Jika anda mahasiswa, maka motivasi anda kuliah adalah untuk mendapatkan nilai
bagus atau bahkan hanya karena memang harus ke kuliah. Soalnya semua anak harus
pergi belajar. Maka, bekerja atau kuliah akhirnya hanya menjadi kewajiban,
bukan sebuah pilihan. Bekerja dan belajar menjadi sesuatu yang harus dilakukan,
bukan sesuatu yang kita senangi. Maka Tugas Kuliah, ulangan, mencatat, menyimak
bagi para mahasiswa hanya akan menjadi aktifitas yang menyiksa. Aktifitas yang
harus segera diselesaikan bagi para pekerja adalah ‘mengingat bos sudah
men-deadline pekerjaan kita’. Atau dosen kita sudah menunggu tugas kita. Kita
sedang melakukan skenario orang lain. Para pekerja menyelesaikan tugas dari
bos-nya dan para mahasiswa belajar karena dituntut oleh dosennya. Celakalah
bagi pekerja yang hanya sekedar melakukan pekerjaan bagi kesenangan dan
kepuasan bos-nya. Apalagi jika bos-nya tidak kompeten. Ketika bos- kita tidak
suka lagi, dia akan melakukan hal yang sama sekali tidak kita duga. Bahkan,
sepandai dan sebagus apapun kita bekerja, dia akan tetap berkata: I don’t
like you, so I don’t need you. Bagi para mahasiswa, tugas yang dikerjakan
dengan maksud untuk memenuhi kewajiban, maka dia akan stress jika kurang paham
bagaimana cara mengerjakannya. Maka yang terjadi bahkan menjurus ke kegiatan
yang tidak jujur, misalnya mencontek karya teman dan membuka catatan ketika
ujian atau ulangan. Maka menurut saya, kita sedang melakukan hal yang berbahaya
dan justru merugikan kita.
Kedua, adalah
melihat pekerjaan sebagai karir. Lumayan bagus pada tahap ini, karena pekerja
memainkan peran sutradara. Pekerja menyusun rencana besar. Setelah saya
melakukan ini, saya akan menduduki posisi A, lalu setelah itu posisi B akan
dapat diraih dan seterusnya. Bagi para mahasiswa, belajar akan mengantar anda
meraih cita-cita, masa depan anda. Apa yang terjadi pada kita? Kita menjadi
sebuah mesin. Kita menikmati penghargaan nominal dari apa yang sudah dilaukan.
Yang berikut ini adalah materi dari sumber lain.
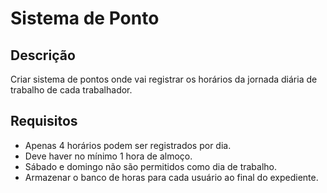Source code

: # Sistema de Ponto
## Descrição

Criar sistema de pontos onde vai registrar os horários da jornada diária de trabalho de cada trabalhador.

## Requisitos

- Apenas 4 horários podem ser registrados por dia.
- Deve haver no mínimo 1 hora de almoço.
- Sábado e domingo não são permitidos como dia de trabalho.
- Armazenar o banco de horas para cada usuário ao final do expediente.
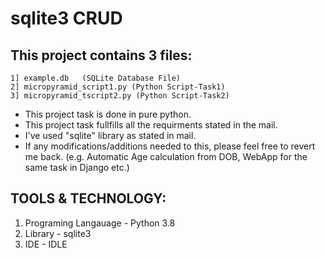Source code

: # sqlite3 CRUD

## This project contains 3 files:
	1] example.db	(SQLite Database File)
	2] micropyramid_script1.py (Python Script-Task1)
	3] micropyramid_tscript2.py (Python Script-Task2)
  
- This project task is done in pure python.
- This project task fullfills all the requirments stated in the mail.
- I've used "sqlite" library as stated in mail.
- If any modifications/additions needed to this, please feel free to revert me back.
	(e.g. Automatic Age calculation from DOB, WebApp for the same task in Django etc.)

## TOOLS & TECHNOLOGY:
1. Programing Langauage - Python 3.8
2. Library - sqlite3
3. IDE - IDLE
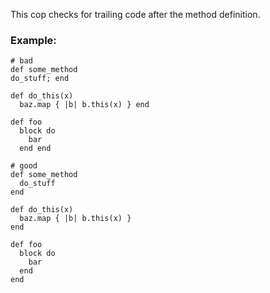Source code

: This cop checks for trailing code after the method definition.

### Example:
    # bad
    def some_method
    do_stuff; end

    def do_this(x)
      baz.map { |b| b.this(x) } end

    def foo
      block do
        bar
      end end

    # good
    def some_method
      do_stuff
    end

    def do_this(x)
      baz.map { |b| b.this(x) }
    end

    def foo
      block do
        bar
      end
    end
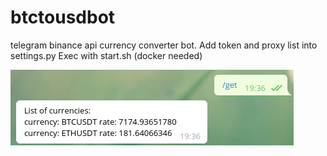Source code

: # btctousdbot
telegram binance api currency converter bot.
Add token and proxy list into settings.py
Exec with start.sh (docker needed)

![](image.png)
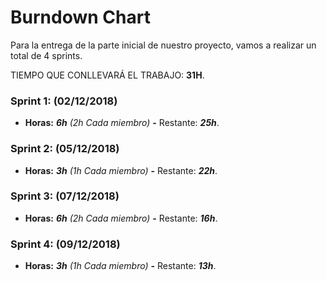 # Burndown Chart

Para la entrega de la parte inicial de nuestro proyecto, vamos a realizar un total de 4 sprints.

TIEMPO QUE CONLLEVARÁ EL TRABAJO: **31H**.

### Sprint 1: (02/12/2018)

- **Horas:** _**6h** (2h Cada miembro)_ **-** Restante: _**25h**_.

### Sprint 2: (05/12/2018)

- **Horas:** _**3h** (1h Cada miembro)_ **-** Restante: _**22h**_.

### Sprint 3: (07/12/2018)

- **Horas:** _**6h** (2h Cada miembro)_ **-** Restante: _**16h**_.

### Sprint 4: (09/12/2018)

- **Horas:** _**3h** (1h Cada miembro)_ **-** Restante: _**13h**_.

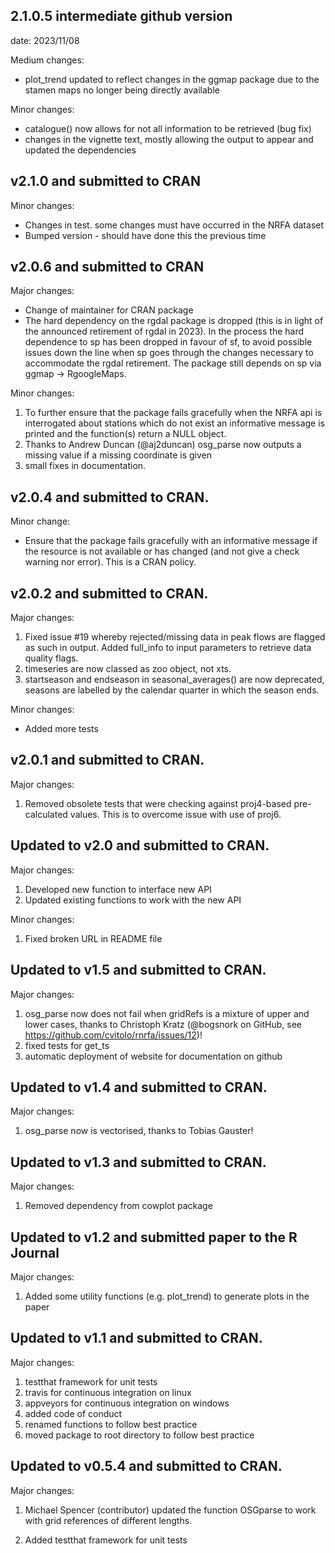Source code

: 2.1.0.5 intermediate github version 
--------------------------------------
date: 2023/11/08

Medium changes: 

- plot_trend updated to reflect changes in the ggmap package due to the stamen maps no longer being directly available

Minor changes: 

- catalogue() now allows for not all information to be retrieved (bug fix)
- changes in the vignette text, mostly allowing the output to appear and updated the dependencies

v2.1.0 and submitted to CRAN
--------------------------------------
Minor changes: 

- Changes in test. some changes must have occurred in the NRFA dataset 
- Bumped version - should have done this the previous time


v2.0.6 and submitted to CRAN
--------------------------------------
Major changes: 

- Change of maintainer for CRAN package 
- The hard dependency on the rgdal package is dropped (this is in light of the announced retirement of rgdal in 2023). In the process the hard dependence to sp has been dropped in favour of sf, to avoid possible issues down the line when sp goes through the changes necessary to accommodate the rgdal retirement. The package still depends on sp via ggmap -> RgoogleMaps. 

Minor changes:

1. To further ensure that the package fails gracefully when the NRFA api is interrogated about stations which do not exist an informative message is printed and the function(s) return a NULL object.  
2. Thanks to Andrew Duncan (@aj2duncan) osg_parse now outputs a missing value if a missing coordinate is given 
3. small fixes in documentation. 

v2.0.4 and submitted to CRAN.
--------------------------------------
Minor change:

- Ensure that the package fails gracefully with an informative message if the resource is not available or has changed (and not give a check warning nor error). This is a CRAN policy. 


v2.0.2 and submitted to CRAN.
--------------------------------------

Major changes:

1. Fixed issue #19 whereby rejected/missing data in peak flows are flagged as such in output. Added full_info to input parameters to retrieve data quality flags.
2. timeseries are now classed as zoo object, not xts.
3. startseason and endseason in seasonal_averages() are now deprecated, seasons are labelled by the calendar quarter in which the season ends.

Minor changes:

- Added more tests


v2.0.1 and submitted to CRAN.
--------------------------------------

Major changes:

1. Removed obsolete tests that were checking against proj4-based pre-calculated values. This is to overcome issue with use of proj6.


Updated to v2.0 and submitted to CRAN.
--------------------------------------

Major changes:

1. Developed new function to interface new API 
2. Updated existing functions to work with the new API

Minor changes:
1. Fixed broken URL in README file


Updated to v1.5 and submitted to CRAN.
--------------------------------------

Major changes:

1. osg_parse now does not fail when gridRefs is a mixture of upper and lower cases, thanks to Christoph Kratz (@bogsnork on GitHub, see https://github.com/cvitolo/rnrfa/issues/12)!
2. fixed tests for get_ts
3. automatic deployment of website for documentation on github


Updated to v1.4 and submitted to CRAN.
--------------------------------------

Major changes:

1. osg_parse now is vectorised, thanks to Tobias Gauster! 


Updated to v1.3 and submitted to CRAN.
--------------------------------------

Major changes:

1. Removed dependency from cowplot package


Updated to v1.2 and submitted paper to the R Journal
----------------------------------------------------

Major changes:

1. Added some utility functions (e.g. plot_trend) to generate plots in the paper


Updated to v1.1 and submitted to CRAN.
----------------------------------------

Major changes:

1. testthat framework for unit tests
2. travis for continuous integration on linux
3. appveyors for continuous integration on windows
4. added code of conduct
5. renamed functions to follow best practice
6. moved package to root directory to follow best practice


Updated to v0.5.4 and submitted to CRAN.
----------------------------------------

Major changes:

1. Michael Spencer (contributor) updated the function OSGparse to work with grid references of different lengths.

2. Added testthat framework for unit tests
Bahkan kita dapat pujian dari yang kita lakukan. Seorang teman yang
berada pada fase ini, mengucapkan sebuah kata pada moment perpisahannya saat
dia resign, tempat ini seperti harimau yang akan menelan saya, maka saya harus
berlari. Saya tahu dia suka melakukannya, meski dengan alasan yang berbeda dia
harus keluar. Saya hanya tersenyum ketika dia berkata begitu, karena saya
pernah merasakannya. Satu hal yang mungkin saat itu tidak dia sadari adalah
saya atau dia sedang kehilangan diri sehingga tidak ada kebahagian.
Mudah2an dia menemukan jalan di tempat berbeda. Ketika berada pada tahap ini,
Saya hanya pulang ke rumah dalam kelelahan yang luar biasa bahkan pekerjaan saya
bawa pulang. Anak-anak tidak bisa menghampiri saya untuk bercengkerama. Suami
sering komplain karena sampai di rumah hanya melihat istri yang kelelahan dan
tidak fokus kepada anak. Bahkan dalam keadaan sakit atau cuti mau melahirkan
sms dan dering telpon harus dilayani. Saya “TIDAK BAHAGIA”. Apakah anda
juga demikian?
Ketiga, yaitu
melihat pekerjaan sebagai calling (panggilan). Pada mulanya kita berpikir bahwa
yang dicari dan harus ditemukan dalam hidup ini adalah kebahagiaan.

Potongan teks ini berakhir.